Pada menit ke-50, Arema mendapat kesempatan melalui tendangan bebas Fabio Calonego. Sayang, bola hasil sepakannya masih melambung tipis di atas mistar gawang. Persija mencoba keluar dari tekanan dan mulai meningkatkan intensitas serangan.
Menit ke-60, Dony Tri Pamungkas melepaskan tembakan dari luar kotak penalti, tetapi kembali digagalkan Adi Satryo. Semenit berselang, giliran bek asing Persija, Thales Lira, yang mendapat peluang melalui sundulan akurat. Namun, Adi Satryo kembali tampil gemilang dengan penyelamatan krusial.

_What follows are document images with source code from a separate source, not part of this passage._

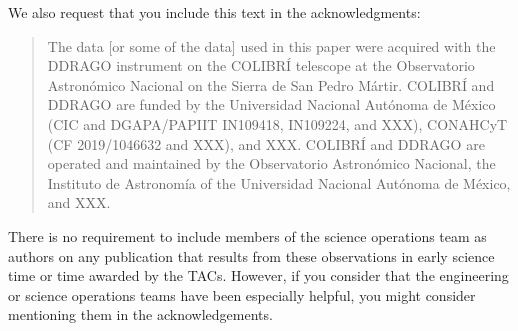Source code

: We also request that you include this text in the acknowledgments:

\begin{quote}
The data [or some of the data] used in this paper were acquired with the DDRAGO instrument on the COLIBRÍ telescope at the Observatorio Astronómico Nacional on the Sierra de San Pedro Mártir. COLIBRÍ and DDRAGO are funded by the Universidad Nacional Autónoma de México (CIC and DGAPA/PAPIIT IN109418, IN109224, and XXX), CONAHCyT (CF 2019/1046632 and XXX), and XXX. COLIBRÍ and DDRAGO are operated and maintained by the Observatorio Astronómico Nacional, the Instituto de Astronomía of the Universidad Nacional Autónoma de México, and XXX.
\end{quote}

There is no requirement to include members of the science operations team as authors on any publication that results from these observations in early science time or time awarded by the TACs. However, if you consider that the engineering or science operations teams have been especially helpful, you might consider mentioning them in the acknowledgements.
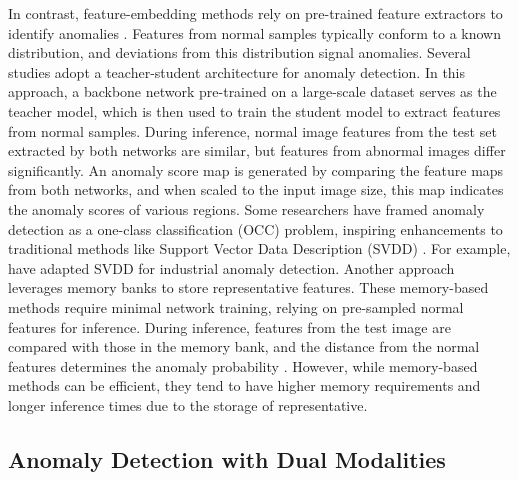 In contrast, feature-embedding methods rely on pre-trained feature extractors to identify anomalies \cite{rudolph2021same, wang2021student}. Features from normal samples typically conform to a known distribution, and deviations from this distribution signal anomalies. Several studies \cite{bergmann2020uninformed, salehi2021multiresolution, wang2021student, cao2022informative} adopt a teacher-student architecture for anomaly detection. In this approach, a backbone network pre-trained on a large-scale dataset serves as the teacher model, which is then used to train the student model to extract features from normal samples. During inference, normal image features from the test set extracted by both networks are similar, but features from abnormal images differ significantly. An anomaly score map is generated by comparing the feature maps from both networks, and when scaled to the input image size, this map indicates the anomaly scores of various regions. Some researchers have framed anomaly detection as a one-class classification (OCC) problem, inspiring enhancements to traditional methods like Support Vector Data Description (SVDD) \cite{tax2004support, defard2021padim}. For example, \cite{yi2021patch, zhang2021anomaly, hu2021semantic} have adapted SVDD for industrial anomaly detection. Another approach leverages memory banks \DIFdelbegin {}\DIFdelend \DIFaddbegin {}\DIFaddend to store representative features. These memory-based methods require minimal network training, relying on pre-sampled normal features for inference. During inference, features from the test image are compared with those in the memory bank, and the distance from the normal features determines the anomaly probability \cite{lee2022cfa, kim2023fapm, defard2021padim}. However, while memory-based methods can be efficient, they tend to have higher memory requirements and longer inference times due to the storage of representative.

\subsection*{Anomaly Detection with Dual Modalities}

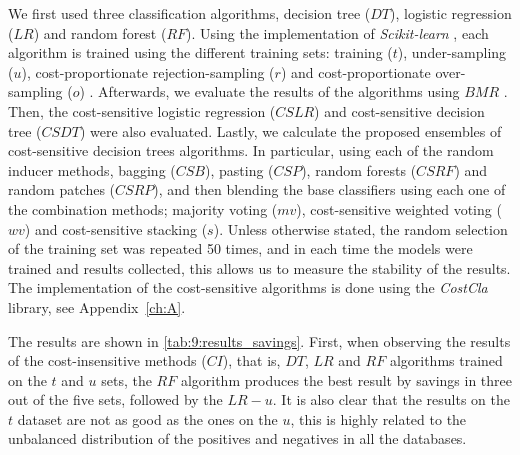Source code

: {  We first used three classification algorithms, decision tree ($DT$), logistic 
  regression ($LR$) and random forest ($RF$). Using the implementation of \textit{Scikit-learn} 
  \citep{Pedregosa2011}, each algorithm is trained using the different training sets: training 
  ($t$), under-sampling ($u$), cost-proportionate rejection-sampling  ($r$) \citep{Zadrozny2003}   
  and   cost-proportionate over-sampling ($o$) \citep{Elkan2001}. Afterwards,  we evaluate the 
  results of  the algorithms using $BMR$ \citep{CorreaBahnsen2014}. Then, the cost-sensitive 
  logistic  regression ($CSLR$) \citep{CorreaBahnsen2014b} and cost-sensitive decision tree 
  ($CSDT$) \citep{CorreaBahnsen2015} were also evaluated. Lastly, we calculate the 
  proposed ensembles of cost-sensitive decision trees algorithms. In particular, using each of the 
  random inducer methods, bagging ($CSB$), pasting ($CSP$), random forests ($CSRF$) and random 
  patches ($CSRP$), and then blending the base classifiers using each one of the combination 
  methods; majority voting ($mv$), cost-sensitive weighted voting ($wv$) and cost-sensitive 
  stacking ($s$). Unless otherwise stated, the random selection of the training set was repeated 50 
  times, and in each time the models were trained and results collected, this allows us to measure 
  the stability of the results. The implementation of the cost-sensitive algorithms is done using 
  the \textit{CostCla} library, see Appendix~\ref{ch:A}.
  
    The results are shown in \tablename{ \ref{tab:9:results_savings}}. First, when observing  the 
  results of the cost-insensitive methods ($CI$), that is, $DT$, $LR$ and $RF$ algorithms trained 
  on the $t$ and $u$ sets, the $RF$ algorithm produces the best result by savings in three out of 
  the five sets, followed by the $LR-u$. It is also clear that the results on the $t$ dataset are 
  not as good as the ones on the $u$, this is highly related to the unbalanced distribution of the 
  positives and negatives in all the databases.

}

Persija sempat bersorak pada menit ke-77 ketika Gustavo berhasil membobol gawang Arema. Namun, gol tersebut dianulir wasit setelah asisten wasit mengangkat bendera tanda offside dalam proses terjadinya gol. Keputusan tersebut membuat tempo permainan semakin memanas.

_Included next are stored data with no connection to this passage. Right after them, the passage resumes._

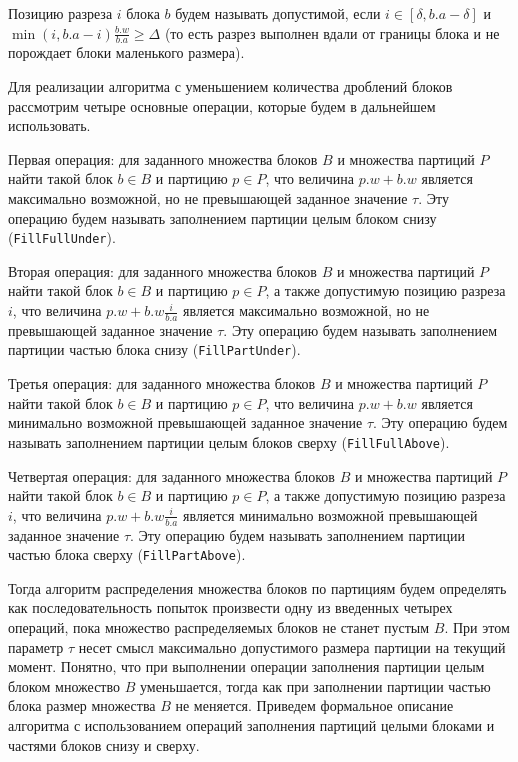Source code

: \begin{definition}
Позицию разреза $i$ блока $b$ будем называть допустимой, если $i \in [\delta, b.a - \delta]$ и $\min(i, b.a - i)\frac{b.w}{b.a} \ge \Delta$ (то есть разрез выполнен вдали от границы блока и не порождает блоки маленького размера).
\end{definition}

Для реализации алгоритма с уменьшением количества дроблений блоков рассмотрим четыре основные операции, которые будем в дальнейшем использовать.

Первая операция: для заданного множества блоков $B$ и множества партиций $P$ найти такой блок $b \in B$ и партицию $p \in P$, что величина $p.w + b.w$ является максимально возможной, но не превышающей заданное значение $\tau$.
Эту операцию будем называть заполнением партиции целым блоком снизу (\texttt{FillFullUnder}).

Вторая операция: для заданного множества блоков $B$ и множества партиций $P$ найти такой блок $b \in B$ и партицию $p \in P$, а также допустимую позицию разреза $i$, что величина $p.w + b.w \frac{i}{b.a}$ является максимально возможной, но не превышающей заданное значение $\tau$.
Эту операцию будем называть заполнением партиции частью блока снизу (\texttt{FillPartUnder}).

Третья операция: для заданного множества блоков $B$ и множества партиций $P$ найти такой блок $b \in B$ и партицию $p \in P$, что величина $p.w + b.w$ является минимально возможной превышающей заданное значение $\tau$.
Эту операцию будем называть заполнением партиции целым блоков сверху (\texttt{FillFullAbove}).

Четвертая операция: для заданного множества блоков $B$ и множества партиций $P$ найти такой блок $b \in B$ и партицию $p \in P$, а также допустимую позицию разреза $i$, что величина $p.w + b.w \frac{i}{b.a}$ является минимально возможной превышающей заданное значение $\tau$.
Эту операцию будем называть заполнением партиции частью блока сверху (\texttt{FillPartAbove}).

Тогда алгоритм распределения множества блоков по партициям будем определять как последовательность попыток произвести одну из введенных четырех операций, пока множество распределяемых блоков не станет пустым $B$.
При этом параметр $\tau$ несет смысл максимально допустимого размера партиции на текущий момент.
Понятно, что при выполнении операции заполнения партиции целым блоком множество $B$ уменьшается, тогда как при заполнении партиции частью блока размер множества $B$ не меняется.
Приведем формальное описание алгоритма с использованием операций заполнения партиций целыми блоками и частями блоков снизу и сверху.

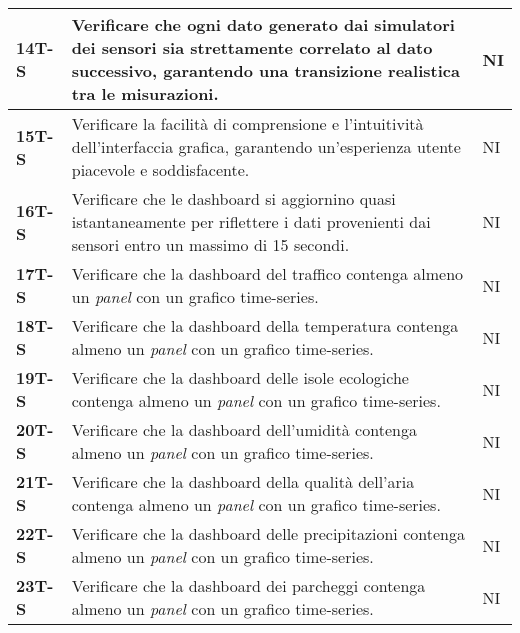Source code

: \begin{longtable}{|>{\raggedright\arraybackslash}m{}|>{\raggedright\arraybackslash}m{}|>{\raggedright\arraybackslash}m{}|}
	\hline
	\textbf{14T-S}  & Verificare che ogni dato generato dai simulatori dei sensori sia strettamente correlato al dato successivo, garantendo una transizione realistica tra le misurazioni.                            & NI             \\
	\hline
	\textbf{15T-S}  & Verificare la facilità di comprensione e l'intuitività dell'interfaccia grafica, garantendo un'esperienza utente piacevole e soddisfacente.                                                      & NI             \\
	\hline
	\textbf{16T-S}  & Verificare che le dashboard si aggiornino quasi istantaneamente per riflettere i dati provenienti dai sensori entro un massimo di 15 secondi.                                                    & NI             \\
	\hline
	\textbf{17T-S}  & Verificare che la dashboard del traffico contenga almeno un \textit{panel} con un grafico time-series.                                                                                           & NI             \\
	\hline
	\textbf{18T-S}  & Verificare che la dashboard della temperatura contenga almeno un \textit{panel} con un grafico time-series.                                                                                      & NI             \\
	\hline
	\textbf{19T-S}  & Verificare che la dashboard delle isole ecologiche contenga almeno un \textit{panel} con un grafico time-series.                                                                                 & NI             \\
	\hline
	\textbf{20T-S}  & Verificare che la dashboard dell'umidità contenga almeno un \textit{panel} con un grafico time-series.                                                                                           & NI             \\
	\hline
	\textbf{21T-S}  & Verificare che la dashboard della qualità dell'aria contenga almeno un \textit{panel} con un grafico time-series.                                                                                & NI             \\
	\hline
	\textbf{22T-S}  & Verificare che la dashboard delle precipitazioni contenga almeno un \textit{panel} con un grafico time-series.                                                                                   & NI             \\
	\hline
	\textbf{23T-S}  & Verificare che la dashboard dei parcheggi contenga almeno un \textit{panel} con un grafico time-series.                                                                                          & NI             \\

\end{longtable}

Alih-alih mencetak gol pembuka, Persija justru kecolongan pada menit ke-82. Gabriel Silva melakukan aksi individu brilian dengan menggiring bola dari tengah lapangan, melewati Fabio Silva dan Rizky Ridho, sebelum melepaskan tembakan terukur ke sudut kanan bawah gawang Persija. Carlos Eduardo tidak mampu menjangkau bola, dan Arema unggul 1-0.
Tertinggal satu gol, Persija berusaha meningkatkan tekanan di sisa waktu pertandingan. Namun, Arema tampil tenang dan disiplin dalam bertahan sambil menunggu peluang serangan balik.